Jesus lives. Jesus is Lord. We affirm and publicly proclaim it because we also affirm, and publicly proclaim that who Jesus was; what Jesus said and what Jesus did and is all that we need to know about the character and passion of God; all that we need to know about our own character and passion too. In the elegant words of the late Marcus Borg, "In Jesus we see what God is like."
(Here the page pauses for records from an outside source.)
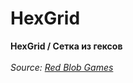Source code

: # HexGrid
<b>HexGrid / Сетка из гексов</b><br><br>
_Source: [Red Blob Games](http://www.redblobgames.com/grids/hexagons/)_
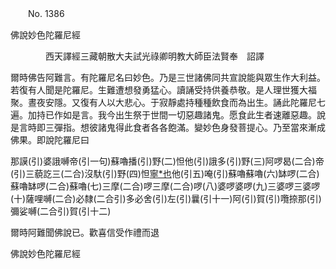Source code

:﻿　　No. 1386

佛說妙色陀羅尼經

　　　　西天譯經三藏朝散大夫試光祿卿明教大師臣法賢奉　詔譯


爾時佛告阿難言。有陀羅尼名曰妙色。乃是三世諸佛同共宣說能與眾生作大利益。若復有人聞是陀羅尼。生難遭想發勇猛心。讀誦受持供養恭敬。是人理世獲大福聚。晝夜安隱。又復有人以大悲心。于寂靜處持種種飲食而為出生。誦此陀羅尼七遍。加持已作如是言。我今出生祭于世間一切惡趣諸鬼。愿食此生者速離惡趣。說是言時即三彈指。想彼諸鬼得此食者各各飽滿。變妙色身發菩提心。乃至當來漸成佛果。即說陀羅尼曰

那謨(引)婆誐嚩帝(引一句)蘇嚕播(引)野(二)怛他(引)誐多(引)野(三)阿啰曷(二合)帝(引)三藐訖三(二合)沒馱(引)野(四)怛[寧*也](切身)他(引五)唵(引)蘇嚕蘇嚕(六)缽啰(二合)蘇嚕缽啰(二合)蘇嚕(七)三摩(二合)啰三摩(二合)啰(八)婆啰婆啰(九)三婆啰三婆啰(十)薩哩嚩(二合)必隸(二合引)多必舍(引)左(引)曩(引十一)阿(引)賀(引)囕捺那(引)彌娑嚩(二合引)賀(引十二)

爾時阿難聞佛說已。歡喜信受作禮而退

佛說妙色陀羅尼經
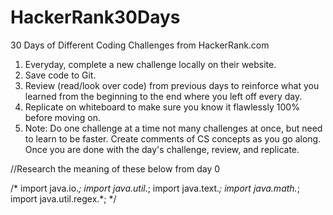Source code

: # HackerRank30Days
30 Days of Different Coding Challenges from HackerRank.com
1) Everyday, complete a new challenge locally on their website.
2) Save code to Git.
3) Review (read/look over code) from previous days to reinforce what you learned from the beginning to the end where you left off every day.
4) Replicate on whiteboard to make sure you know it flawlessly 100% before moving on.
5) Note: Do one challenge at a time not many challenges at once, but need to learn to be faster. Create comments of CS concepts as you go along. Once you are done with the day's challenge, review, and replicate.

//Research the meaning of these below from day 0

/*
import java.io.*;
import java.util.*;
import java.text.*;
import java.math.*;
import java.util.regex.*;
*/
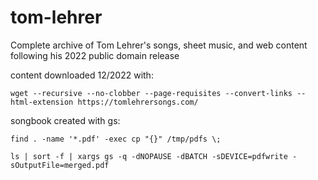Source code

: # tom-lehrer
Complete archive of Tom Lehrer's songs, sheet music, and web content following his 2022 public domain release

content downloaded 12/2022 with:

`wget --recursive --no-clobber --page-requisites --convert-links --html-extension https://tomlehrersongs.com/`

songbook created with gs:

`find . -name '*.pdf' -exec cp "{}" /tmp/pdfs \;`

`ls | sort -f | xargs gs -q -dNOPAUSE -dBATCH -sDEVICE=pdfwrite -sOutputFile=merged.pdf `
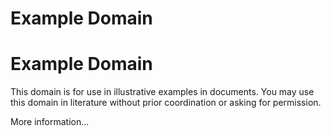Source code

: # Example Domain

# Example Domain

This domain is for use in illustrative examples in documents. You may use this
    domain in literature without prior coordination or asking for permission.

More information...

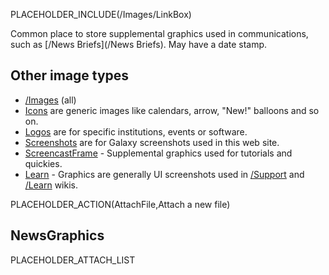 PLACEHOLDER_INCLUDE(/Images/LinkBox)

Common place to store supplemental graphics used in communications, such as [/News Briefs](/News Briefs). May have a date stamp.

## Other image types
* [/Images](../../Images) (all)
* [Icons](../../Images/Icons) are generic images like calendars, arrow, "New!" balloons and so on.  
* [Logos](../../Images/Logos) are for specific institutions, events or software.
* [Screenshots](../../Images/Screenshots) are for Galaxy screenshots used in this web site.
* [ScreencastFrame](../../Images/ScreencastFrame) - Supplemental graphics used for tutorials and quickies.
* [Learn](/Images/Learn) - Graphics are generally UI screenshots used in [/Support](/Support) and [/Learn](../../Learn) wikis.

PLACEHOLDER_ACTION(AttachFile,Attach a new file)

## NewsGraphics

PLACEHOLDER_ATTACH_LIST
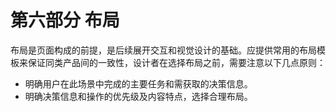 # 第六部分 布局

布局是页面构成的前提，是后续展开交互和视觉设计的基础。应提供常用的布局模板来保证同类产品间的一致性，设计者在选择布局之前，需要注意以下几点原则：
- 明确用户在此场景中完成的主要任务和需获取的决策信息。
- 明确决策信息和操作的优先级及内容特点，选择合理布局。
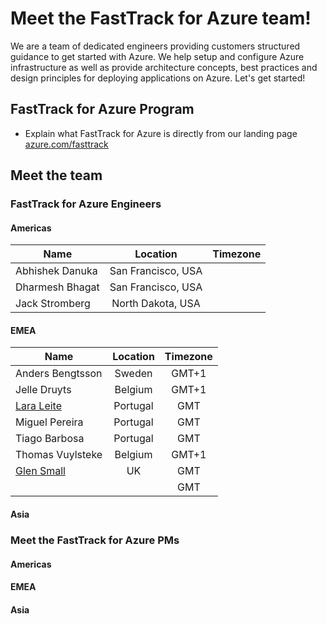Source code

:  # Meet the FastTrack for Azure team!
We are a team of dedicated engineers providing customers structured guidance to get started with Azure. We help setup and configure Azure infrastructure as well as provide architecture concepts, best practices and design principles for deploying applications on Azure. Let's get started!


## FastTrack for Azure Program

* Explain what FastTrack for Azure is directly from our landing page [azure.com/fasttrack](https://azure.com/fasttrack)


## Meet the team

### FastTrack for Azure Engineers

#### Americas

| Name              | Location              | Timezone      |
| -------------     |:---------------------:|:-------------:|
| Abhishek Danuka   | San Francisco, USA    |               |
| Dharmesh Bhagat   | San Francisco, USA    |               |
| Jack Stromberg    | North Dakota, USA     |               |

#### EMEA

| Name                              | Location              | Timezone      |
| -------------                     |:---------------------:|:-------------:|
| Anders Bengtsson                  | Sweden                | GMT+1         |
| Jelle Druyts                      | Belgium               | GMT+1         |
| [Lara Leite](articles/laleite.md) | Portugal              | GMT           |
| Miguel Pereira                    | Portugal              | GMT           |
| Tiago Barbosa                     | Portugal              | GMT           |
| Thomas Vuylsteke                  | Belgium               | GMT+1         |
| [Glen Small](articles/gsmall.md)  | UK                    | GMT           |
|                                   |     | GMT           |


#### Asia



### Meet the FastTrack for Azure PMs



#### Americas



#### EMEA



#### Asia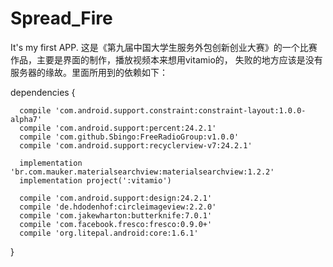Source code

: # Spread_Fire
It's my first APP.
这是《第九届中国大学生服务外包创新创业大赛》的一个比赛作品，主要是界面的制作，播放视频本来想用vitamio的，
失败的地方应该是没有服务器的缘故。里面所用到的依赖如下：


  
  dependencies {

      compile 'com.android.support.constraint:constraint-layout:1.0.0-alpha7'
      compile 'com.android.support:percent:24.2.1'
      compile 'com.github.Sbingo:FreeRadioGroup:v1.0.0'
      compile 'com.android.support:recyclerview-v7:24.2.1'
      
      implementation 'br.com.mauker.materialsearchview:materialsearchview:1.2.2'
      implementation project(':vitamio')
      
      compile 'com.android.support:design:24.2.1'
      compile 'de.hdodenhof:circleimageview:2.2.0'
      compile 'com.jakewharton:butterknife:7.0.1'
      compile 'com.facebook.fresco:fresco:0.9.0+'
      compile 'org.litepal.android:core:1.6.1'
  }
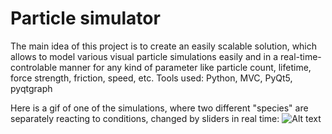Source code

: # Particle simulator
The main idea of this project is to create an easily scalable solution, which allows to model various visual particle simulations easily and in a real-time-controlable manner for any kind of parameter like particle count, lifetime, force strength, friction, speed, etc.
Tools used: Python, MVC, PyQt5, pyqtgraph

Here is a gif of one of the simulations, where two different "species" are separately reacting to conditions, changed by sliders in real time:
![Alt text](demo.gif)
Jesus lives. Jesus is Lord. That affirmation is important because in Jesus we have heard and seen and experienced life-giving, life-changing news. Yet we also know that this good news is the very reason he was crucified β€” publicly humiliated and publicly executed by the dominating power that did this as a warning to
those who shape their lives and mold their priorities in the way Jesus did. Jesus didn't just die in his sleep, of illness or old age; he was crucified β€” publicly executed β€” because his teaching and doing and being threatened and still threatens the powers that be. His passion is for equity, especially for the poor. His executioner's passion is inequity, the amassing of power and wealth by any means, aided and abetted by divisive, self-serving religion. Jesus looks for justice and mercy. Jesus' executioners demand obedience and use oppression and suppression to obtain it.

Jesus lives for God's kingdom, where the poor, the hungry, the weak and the excluded are blessed. They live for a different kingdom, where the rich, the sated and the exclusive always get their way. Jesus shows us the Father, passionately loving the whole world and passionately offering the Son. They show us a system passionately loving its power and taking the world for itself. They use the cross for suppression, humiliation and domination. Jesus uses the cross to lift up the lowly and to draw all people to God's own self. They would beat us into submission, indifference or subservient obedience. Jesus invites us to follow, to be nourished and to participate fully in the kingdom
of God.

And when we shout Jesus lives, when we affirm that Jesus is Lord, we are saying that God has vindicated Jesus' way of living and serving above the ways of system and dominance and that we will follow Christ by living Jesus-molded lives.

Jesus lives. Jesus is Lord. Because these are life and death and life again words, these are personal words, words about us.

Jesus lives. Jesus is Lord. Because these are kingdom words β€” political words β€” they are public words about every system and every form of dominance in our world.

Jesus lives, and because he lives among us and seeks to shape our lives, our society and our world to God's way, we also affirm that Jesus β€” not a system, not an ideology, not a corporation and not a government β€” is our Lord, which puts us on a collision course with all the powers in church and state, society and culture who demand an exclusive, divisive, stratified, dominating way of living.

Jesus lives.
That's all that needs saying about the character
and passion of our God.

Jesus is Lord.

That's all that needs saying about our character and our passion as God's people, as God's Church, as God's woman or man.

What God is doing in Christ β€” dignity, justice, compassion and peace; full inclusion and full participation for all; non-violence resistance to oppression β€” is the character and passion of God. Through the waters of baptism, through the preaching of the Word, through the sharing of the mass, and in the embrace of Christ's loving community β€” that is our character, our passion too.

Jesus lives. Jesus is Lord. That's all the news we need to change the world.

Alleluia! Christ is risen! Christ is risen indeed! Alleluia!